Laser sintering of Cu nanoparticles: analysis based on modified continuum-atomistic model

Abstract

This paper reports on the use of molecular dynamics simulation in conjunction with a modified two-temperature model to elucidate the dynamic behavior of copper nanoparticles (Cu-NPs) undergoing laser sintering. Simulations were conducted using seven models of Cu-NP powders to investigate the means by which particle size (SP), incident laser fluence (I0), and stacking patterns (powders comprising Cu-NPs of either one or two sizes) affect the evolution of electronic temperature (Te), lattice temperature (Tl), pressure (P), and atomic density (dAN) in Cu-NP powders under the effects of laser sintering. We also studied the evolution of sintering configurations and the radial distribution function (g(r)) of Cu-NPs.
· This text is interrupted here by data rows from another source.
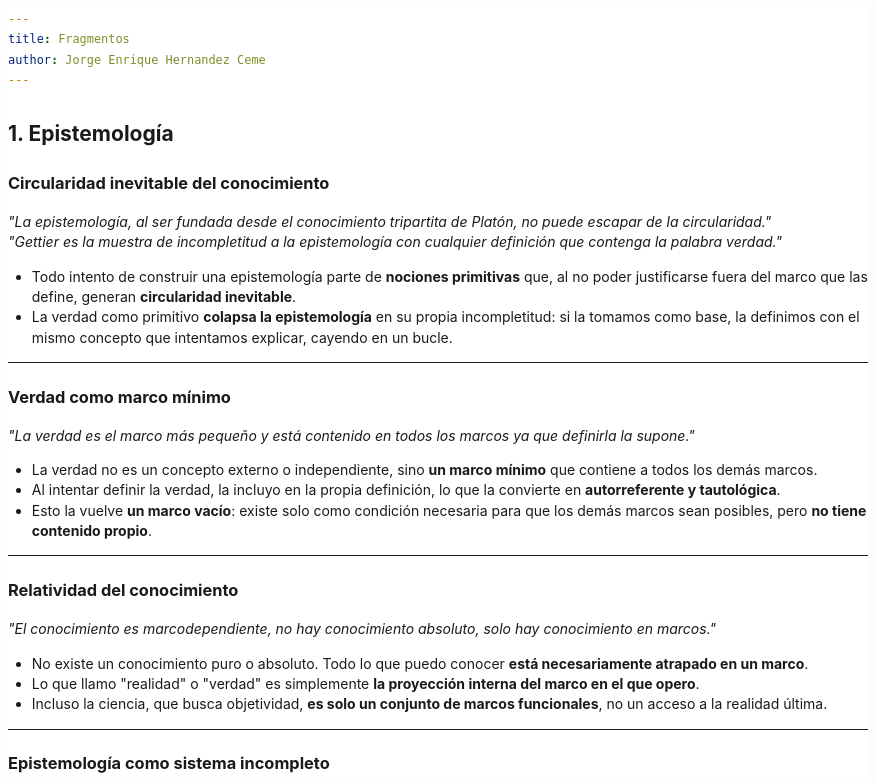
 ```yaml
---
title: Fragmentos
author: Jorge Enrique Hernandez Ceme
---
```



## **1. Epistemología**

### **Circularidad inevitable del conocimiento**

_"La epistemología, al ser fundada desde el conocimiento tripartita de Platón, no puede escapar de la circularidad."_  
_"Gettier es la muestra de incompletitud a la epistemología con cualquier definición que contenga la palabra verdad."_

- Todo intento de construir una epistemología parte de **nociones primitivas** que, al no poder justificarse fuera del marco que las define, generan **circularidad inevitable**.
- La verdad como primitivo **colapsa la epistemología** en su propia incompletitud: si la tomamos como base, la definimos con el mismo concepto que intentamos explicar, cayendo en un bucle.

---

### **Verdad como marco mínimo**

_"La verdad es el marco más pequeño y está contenido en todos los marcos ya que definirla la supone."_

- La verdad no es un concepto externo o independiente, sino **un marco mínimo** que contiene a todos los demás marcos.
- Al intentar definir la verdad, la incluyo en la propia definición, lo que la convierte en **autorreferente y tautológica**.
- Esto la vuelve **un marco vacío**: existe solo como condición necesaria para que los demás marcos sean posibles, pero **no tiene contenido propio**.

---

### **Relatividad del conocimiento**

_"El conocimiento es marcodependiente, no hay conocimiento absoluto, solo hay conocimiento en marcos."_

- No existe un conocimiento puro o absoluto. Todo lo que puedo conocer **está necesariamente atrapado en un marco**.
- Lo que llamo "realidad" o "verdad" es simplemente **la proyección interna del marco en el que opero**.
- Incluso la ciencia, que busca objetividad, **es solo un conjunto de marcos funcionales**, no un acceso a la realidad última.

---

### **Epistemología como sistema incompleto**
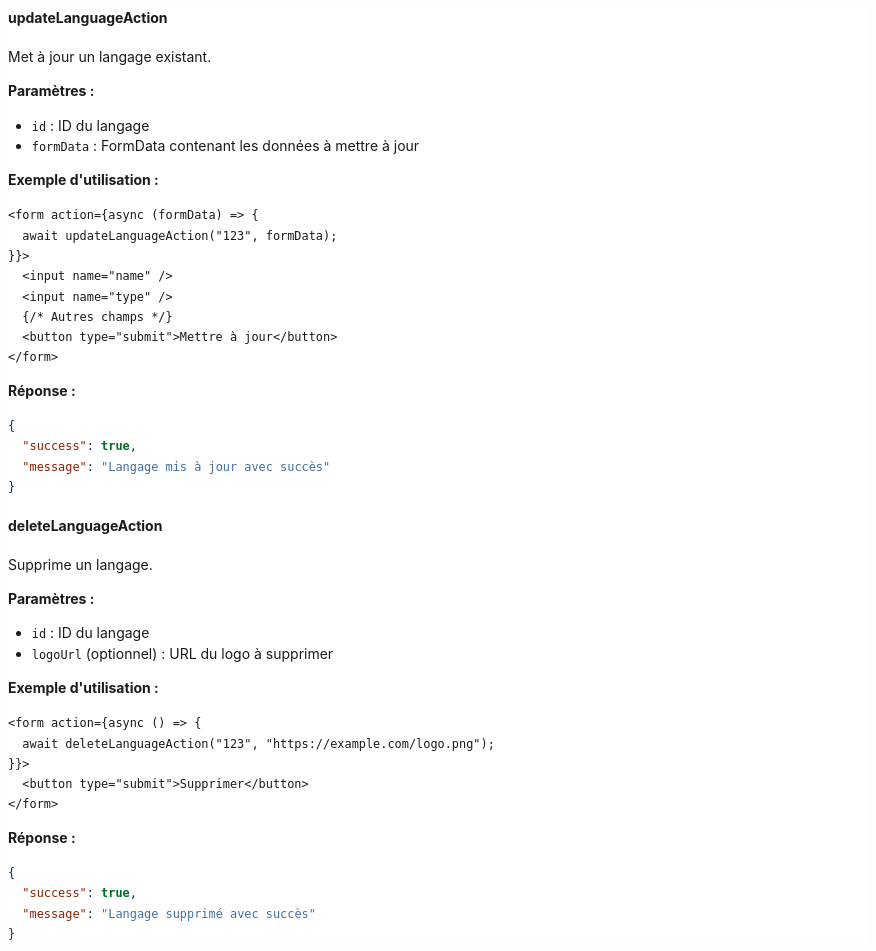 #### updateLanguageAction

Met à jour un langage existant.

**Paramètres :**

- `id` : ID du langage
- `formData` : FormData contenant les données à mettre à jour


**Exemple d'utilisation :**

```typescriptreact
<form action={async (formData) => {
  await updateLanguageAction("123", formData);
}}>
  <input name="name" />
  <input name="type" />
  {/* Autres champs */}
  <button type="submit">Mettre à jour</button>
</form>
```

**Réponse :**

```json
{
  "success": true,
  "message": "Langage mis à jour avec succès"
}
```

#### deleteLanguageAction

Supprime un langage.

**Paramètres :**

- `id` : ID du langage
- `logoUrl` (optionnel) : URL du logo à supprimer


**Exemple d'utilisation :**

```typescriptreact
<form action={async () => {
  await deleteLanguageAction("123", "https://example.com/logo.png");
}}>
  <button type="submit">Supprimer</button>
</form>
```

**Réponse :**

```json
{
  "success": true,
  "message": "Langage supprimé avec succès"
}
```
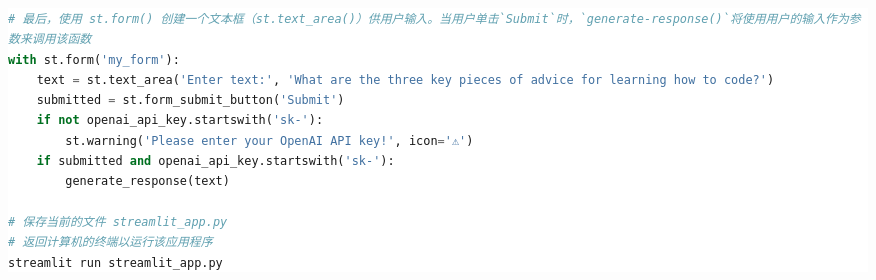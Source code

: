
 ```python
# 最后，使用 st.form() 创建一个文本框（st.text_area()）供用户输入。当用户单击`Submit`时，`generate-response()`将使用用户的输入作为参数来调用该函数
with st.form('my_form'):
    text = st.text_area('Enter text:', 'What are the three key pieces of advice for learning how to code?')
    submitted = st.form_submit_button('Submit')
    if not openai_api_key.startswith('sk-'):
        st.warning('Please enter your OpenAI API key!', icon='⚠')
    if submitted and openai_api_key.startswith('sk-'):
        generate_response(text)

# 保存当前的文件 streamlit_app.py
# 返回计算机的终端以运行该应用程序
streamlit run streamlit_app.py
```

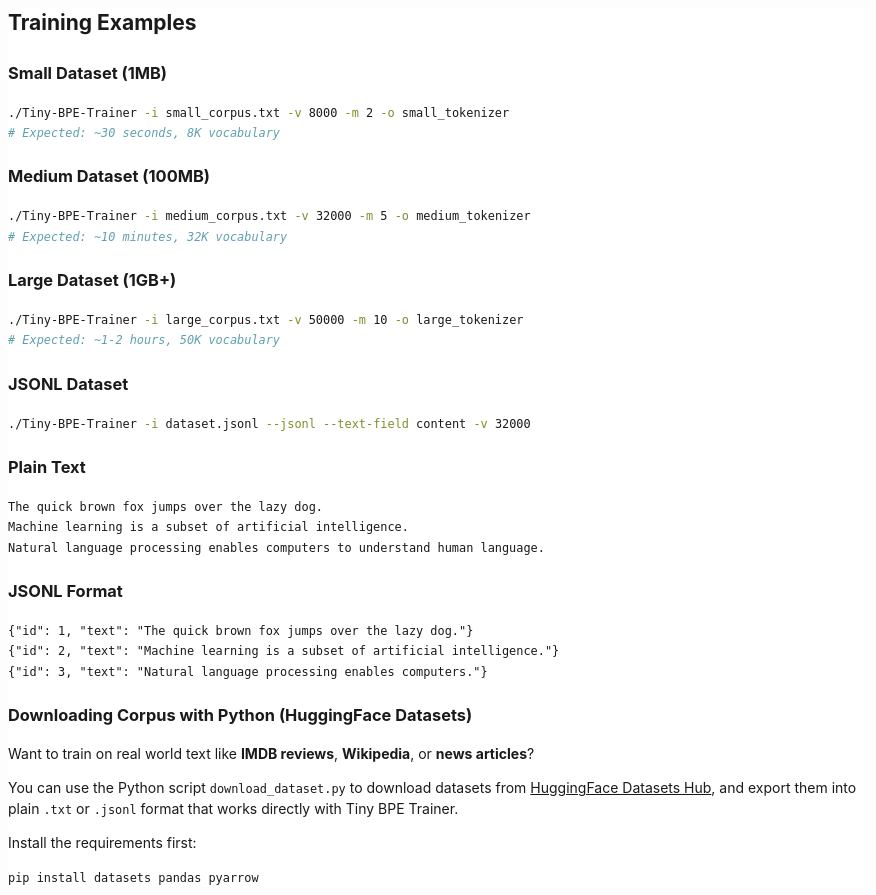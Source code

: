 ## Training Examples

### Small Dataset (1MB)
```bash
./Tiny-BPE-Trainer -i small_corpus.txt -v 8000 -m 2 -o small_tokenizer
# Expected: ~30 seconds, 8K vocabulary
```

### Medium Dataset (100MB)
```bash
./Tiny-BPE-Trainer -i medium_corpus.txt -v 32000 -m 5 -o medium_tokenizer  
# Expected: ~10 minutes, 32K vocabulary
```

### Large Dataset (1GB+)
```bash
./Tiny-BPE-Trainer -i large_corpus.txt -v 50000 -m 10 -o large_tokenizer
# Expected: ~1-2 hours, 50K vocabulary
```

### JSONL Dataset
```bash
./Tiny-BPE-Trainer -i dataset.jsonl --jsonl --text-field content -v 32000
```

### Plain Text
```
The quick brown fox jumps over the lazy dog.
Machine learning is a subset of artificial intelligence.
Natural language processing enables computers to understand human language.
```

### JSONL Format
```jsonl
{"id": 1, "text": "The quick brown fox jumps over the lazy dog."}
{"id": 2, "text": "Machine learning is a subset of artificial intelligence."}
{"id": 3, "text": "Natural language processing enables computers."}
```

### Downloading Corpus with Python (HuggingFace Datasets)

Want to train on real world text like **IMDB reviews**, **Wikipedia**, or **news articles**?

You can use the Python script `download_dataset.py` to download datasets from [HuggingFace Datasets Hub](https://huggingface.co/datasets), and export them into plain `.txt` or `.jsonl` format that works directly with Tiny BPE Trainer.

Install the requirements first:

```bash
pip install datasets pandas pyarrow
```
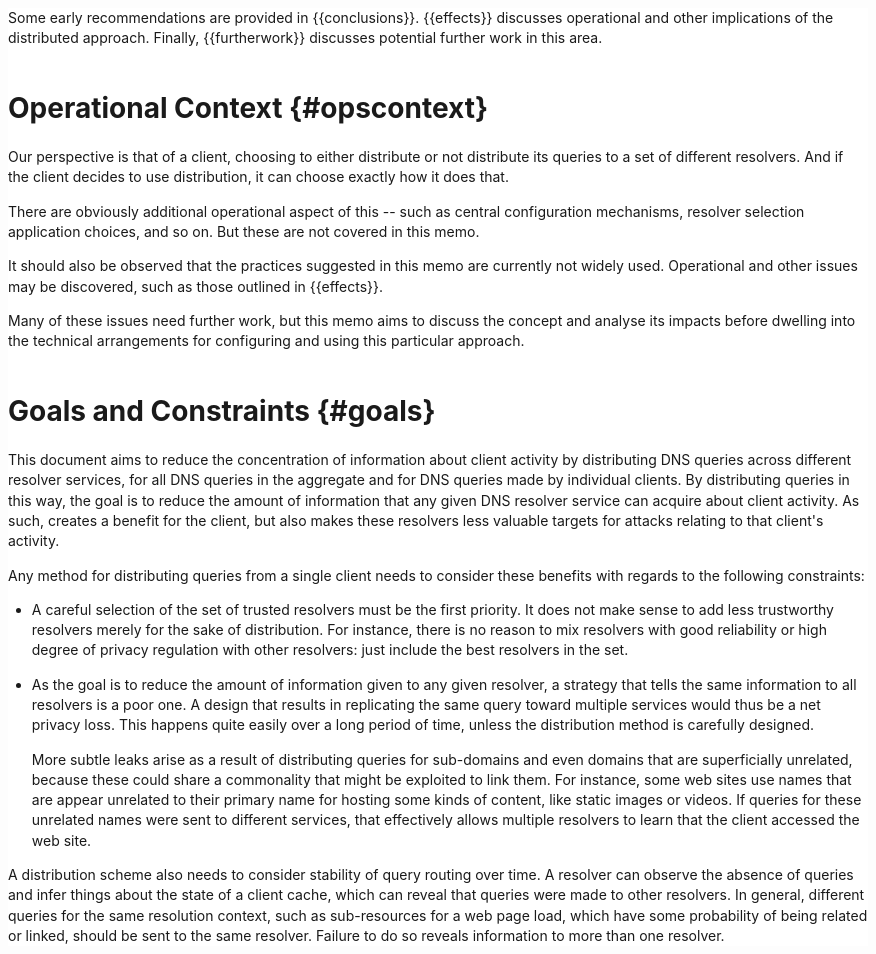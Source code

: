 Some early recommendations are provided in {{conclusions}}. {{effects}} discusses operational and other implications of the distributed approach. Finally, {{furtherwork}} discusses potential further work in this area.

# Operational Context {#opscontext}

Our perspective is that of a client, choosing to either distribute or not distribute its queries to a set of different resolvers. And if the client decides to use distribution, it can choose exactly how it does that.

There are obviously additional operational aspect of this -- such as central configuration mechanisms, resolver selection application choices, and so on. But these are not covered in this memo.

It should also be observed that the practices suggested in this memo are currently not widely used. Operational and other issues may be discovered, such as those outlined in {{effects}}.

Many of these issues need further work, but this memo aims to discuss the concept and analyse its impacts before dwelling into the technical arrangements for configuring and using this particular approach.

# Goals and Constraints {#goals}

This document aims to reduce the concentration of information about client activity by distributing DNS queries across different resolver services, for all DNS queries in the aggregate and for DNS queries made by individual clients.  By distributing queries in this way, the goal is to reduce the amount of information that any given DNS resolver service can acquire about client activity. As such, creates a benefit for the client, but also makes these resolvers less valuable targets for attacks relating to that client's activity.

Any method for distributing queries from a single client needs to consider these benefits with regards to the following constraints:

* A careful selection of the set of trusted resolvers must be the first priority. It does not make sense to add less trustworthy resolvers merely for the sake of distribution. For instance, there is no reason to mix resolvers with good reliability or high degree of privacy regulation with other resolvers: just include the best resolvers in the set.

* As the goal is to reduce the amount of information given to any given resolver, a strategy that tells the same information to all resolvers is a poor one. A design that results in replicating the same query toward multiple services would thus be a net privacy loss. This happens quite easily over a long period of time, unless the distribution method is carefully designed.

   More subtle leaks arise as a result of distributing queries for sub-domains and even domains that are superficially unrelated, because these could share a commonality that might be exploited to link them. For instance, some web sites use names that are appear unrelated to their primary name for hosting some kinds of content, like static images or videos.  If queries for these unrelated names were sent to different services, that effectively allows multiple resolvers to learn that the client accessed the web site.

A distribution scheme also needs to consider stability of query routing over time.  A resolver can observe the absence of queries and infer things about the state of a client cache, which can reveal that queries were made to other resolvers. In general, different queries for the same resolution context, such as sub-resources for a web page load, which have some probability of being related or linked, should be sent to the same resolver. Failure to do so reveals information to more than one resolver.
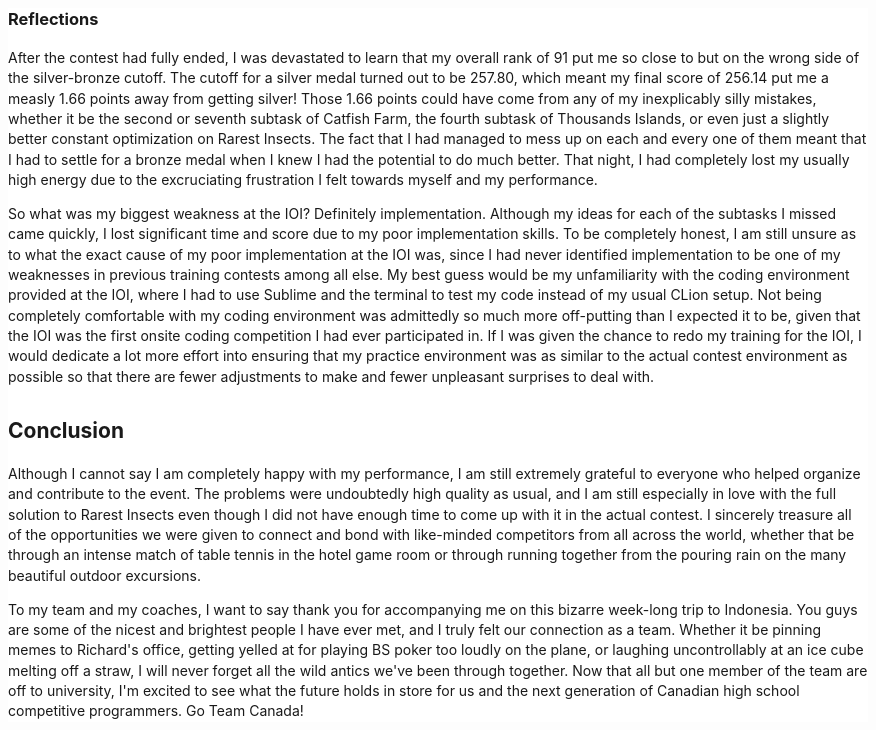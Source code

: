 ### Reflections

After the contest had fully ended, I was devastated to learn that my overall rank of 91 put me so close to but on the wrong side of the silver-bronze cutoff. The cutoff for a silver medal turned out to be 257.80, which meant my final score of 256.14 put me a measly 1.66 points away from getting silver! Those 1.66 points could have come from any of my inexplicably silly mistakes, whether it be the second or seventh subtask of Catfish Farm, the fourth subtask of Thousands Islands, or even just a slightly better constant optimization on Rarest Insects. The fact that I had managed to mess up on each and every one of them meant that I had to settle for a bronze medal when I knew I had the potential to do much better. That night, I had completely lost my usually high energy due to the excruciating frustration I felt towards myself and my performance.

So what was my biggest weakness at the IOI? Definitely implementation. Although my ideas for each of the subtasks I missed came quickly, I lost significant time and score due to my poor implementation skills. To be completely honest, I am still unsure as to what the exact cause of my poor implementation at the IOI was, since I had never identified implementation to be one of my weaknesses in previous training contests among all else. My best guess would be my unfamiliarity with the coding environment provided at the IOI, where I had to use Sublime and the terminal to test my code instead of my usual CLion setup. Not being completely comfortable with my coding environment was admittedly so much more off-putting than I expected it to be, given that the IOI was the first onsite coding competition I had ever participated in. If I was given the chance to redo my training for the IOI, I would dedicate a lot more effort into ensuring that my practice environment was as similar to the actual contest environment as possible so that there are fewer adjustments to make and fewer unpleasant surprises to deal with.

## Conclusion

Although I cannot say I am completely happy with my performance, I am still extremely grateful to everyone who helped organize and contribute to the event. The problems were undoubtedly high quality as usual, and I am still especially in love with the full solution to Rarest Insects even though I did not have enough time to come up with it in the actual contest. I sincerely treasure all of the opportunities we were given to connect and bond with like-minded competitors from all across the world, whether that be through an intense match of table tennis in the hotel game room or through running together from the pouring rain on the many beautiful outdoor excursions.

To my team and my coaches, I want to say thank you for accompanying me on this bizarre week-long trip to Indonesia. You guys are some of the nicest and brightest people I have ever met, and I truly felt our connection as a team. Whether it be pinning memes to Richard's office, getting yelled at for playing BS poker too loudly on the plane, or laughing uncontrollably at an ice cube melting off a straw, I will never forget all the wild antics we've been through together. Now that all but one member of the team are off to university, I'm excited to see what the future holds in store for us and the next generation of Canadian high school competitive programmers. Go Team Canada!

<figure>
In powders comprising Cu-NPs of uniform size (2 nm $$\le$$ Sp $$\le$$ 5 nm), the apparent density (d) initially increased (i.e., the powder densified) with I0 and then decreased (i.e., the powder coarsened) with a further increase in I0. Single-size powders composed of smaller Cu-NPs (Sp = 1 nm) underwent densification followed by coarsening followed by densification. Dual-size powders comprising Cu-NPs (Sp = 1 and 3 nm) underwent coarsening almost linearly with an increase in I0, due to the fact that in this model, the incident energy was sufficient to facilitate the atomic diffusion of smaller Cu particles toward larger Cu particles.